Here is an extremely simple fact of life: Every time we say yes to something, that means we say no to something else. The question becomes: If we continue to say yes to requests day after day, when are we making time for the people, activities, and decisions that matter to us?
I always find it curious when people feel bad or a sense of guilt about saying no, particularly when they feel overworked or overwhelmed. What is there to feel bad about? We have limited time, energy, and resources, and the best thing we can do is to prioritize those commodities in a way that allows us to capitalize on achieving our highest priorities. So why not do the right thing, the best thing, which is to take back control from those things that demand our time, energy, and resources.
We do this by asking what are the things that are most important in our lives? Do your activities reflect the values you espouse? Are you OK with what your true priorities say about how you use your time, talent, resources, and energy? Are you even aware of whether they are in alignment?
If you take the time to truly contemplate Jobs’ words, it becomes clear how important it is to make choices about how we expend our resources. He didn’t say, and I’m not saying, there is anything wrong with saying yes. There are absolutely times when yes is appropriate. Taking action is necessary to work toward our goals.
However, in order to be able to say yes to what we want, we have to be willing to say no to those requests we don’t want or don’t have the bandwidth to manage. Sometimes, taking a few minutes to assess what is most important at the time and to say no to that which is not the higher priority. Instead of making a “to-do list,” make a “to-stop list.”
For example, if you are interested in pursuing a promotion, you have to decide which activities are worth spending your time on because you cannot say yes to every assignment that comes across your desk. Of course, it starts with performing your assigned job duties, and when it comes to the extras, you have to make calculated choices about what commands your time and attention. This is not about manipulation, but it is about being clear what your values and priorities are, and how saying no will make it possible for you to spend your time only on those things.
The benefit is that you are able to specialize and perfect skills and abilities that will serve you in the long run. If you say yes to activities that are not beneficial to developing the skills and abilities you’ll need for the promotion, then you are in effect wasting your time.

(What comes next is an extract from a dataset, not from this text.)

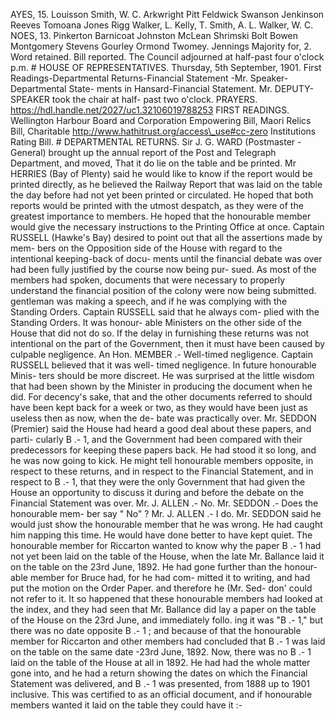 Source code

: AYES, 15. Louisson Smith, W. C. Arkwright Pitt Feldwick Swanson Jenkinson Reeves Tomoana Jones Rigg Walker, L. Kelly, T. Smith, A. L. Walker, W. C. NOES, 13. Pinkerton Barnicoat Johnston McLean Shrimski Bolt Bowen Montgomery Stevens Gourley Ormond Twomey. Jennings Majority for, 2. Word retained. Bill reported. The Council adjourned at half-past four o'clock p.m. # HOUSE OF REPRESENTATIVES. Thursday, 5th September, 1901. First Readings-Departmental Returns-Financial Statement -Mr. Speaker-Departmental State- ments in Hansard-Financial Statement. Mr. DEPUTY-SPEAKER took the chair at half- past two o'clock. PRAYERS. https://hdl.handle.net/2027/uc1.32106019788253 FIRST READINGS. Wellington Harbour Board and Corporation Empowering Bill, Maori Relics Bill, Charitable http://www.hathitrust.org/access\_use#cc-zero Institutions Rating Bill. # DEPARTMENTAL RETURNS. Sir J. G. WARD (Postmaster - General) brought up the annual report of the Post and Telegraph Department, and moved, That it do lie on the table and be printed. Mr HERRIES (Bay of Plenty) said he would like to know if the report would be printed directly, as he believed the Railway Report that was laid on the table the day before had not yet been printed or circulated. He hoped that both reports would be printed with the utmost despatch, as they were of the greatest importance to members. He hoped that the honourable member would give the necessary instructions to the Printing Office at once. Captain RUSSELL (Hawke's Bay) desired to point out that all the assertions made by mem- bers on the Opposition side of the House with regard to the intentional keeping-back of docu- ments until the financial debate was over had been fully justified by the course now being pur- sued. As most of the members had spoken, documents that were necessary to properly understand the financial position of the colony were now being submitted. gentleman was making a speech, and if he was complying with the Standing Orders. Captain RUSSELL said that he always com- plied with the Standing Orders. It was honour- able Ministers on the other side of the House that did not do so. If the delay in furnishing these returns was not intentional on the part of the Government, then it must have been caused by culpable negligence. An Hon. MEMBER .- Well-timed negligence. Captain RUSSELL believed that it was well- timed negligence. In future honourable Minis- ters should be more discreet. He was surprised at the little wisdom that had been shown by the Minister in producing the document when he did. For decency's sake, that and the other documents referred to should have been kept back for a week or two, as they would have been just as useless then as now, when the de- bate was practically over. Mr. SEDDON (Premier) said the House had heard a good deal about these papers, and parti- cularly B .- 1, and the Government had been compared with their predecessors for keeping these papers back. He had stood it so long, and he was now going to kick. He might tell honourable members opposite, in respect to these returns, and in respect to the Financial Statement, and in respect to B .- 1, that they were the only Government that had given the House an opportunity to discuss it during and before the debate on the Financial Statement was over. Mr. J. ALLEN .- No. Mr. SEDDON .- Does the honourable mem- ber say " No" ? Mr. J. ALLEN .- I do. Mr. SEDDON said he would just show the honourable member that he was wrong. He had caught him napping this time. He would have done better to have kept quiet. The honourable member for Riccarton wanted to know why the paper B .- 1 had not yet been laid on the table of the House, when the late Mr. Ballance laid it on the table on the 23rd June, 1892. He had gone further than the honour- able member for Bruce had, for he had com- mitted it to writing, and had put the motion on the Order Paper. and therefore he (Mr. Sed- don' could not refer to it. It so happened that these honourable members had looked at the index, and they had seen that Mr. Ballance did lay a paper on the table of the House on the 23rd June, and immediately follo. ing it was "B .- 1," but there was no date opposite B .- 1 ; and because of that the honourable member for Riccarton and other members had concluded that B .- 1 was laid on the table on the same date -23rd June, 1892. Now, there was no B .- 1 laid on the table of the House at all in 1892. He had had the whole matter gone into, and he had a return showing the dates on which the Financial Statement was delivered, and B .- 1 was presented, from 1888 up to 1901 inclusive. This was certified to as an official document, and if honourable members wanted it laid on the table they could have it :-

So when is it appropriate to say no? Ideally, you’d say no any time you have to choose between activities that move you away from, rather than toward, your goals. It is also appropriate to say no when the activity neither feeds your soul nor gives you peace (again, as long as the requested task isn’t part of your job responsibilities).
It is not necessarily the case that the things you say yes to are only things you like and the things you say no to are those things you don’t enjoy or want to do. On the contrary, you may need to do things you don’t enjoy because they are on the path to achieving your goal. If health is a top priority and something you value, but you don’t enjoy exercise, it is unlikely that you’ll be able to achieve your goals without finding some sort of exercise or physical activity that promotes the healthy lifestyle you want. It doesn’t have to be running half marathons or joining a CrossFit gym, but you will have to find something that keeps your heart rate up and works your muscles.
In order to do this, making time for introspection and goal planning is crucial and has to become one of your top priorities. You won’t do it because you like it, but because you value the life that will result from accomplishing your goals. If spending the afternoon binge watching Game of Thrones doesn’t get you there, then you’ll just have to say no.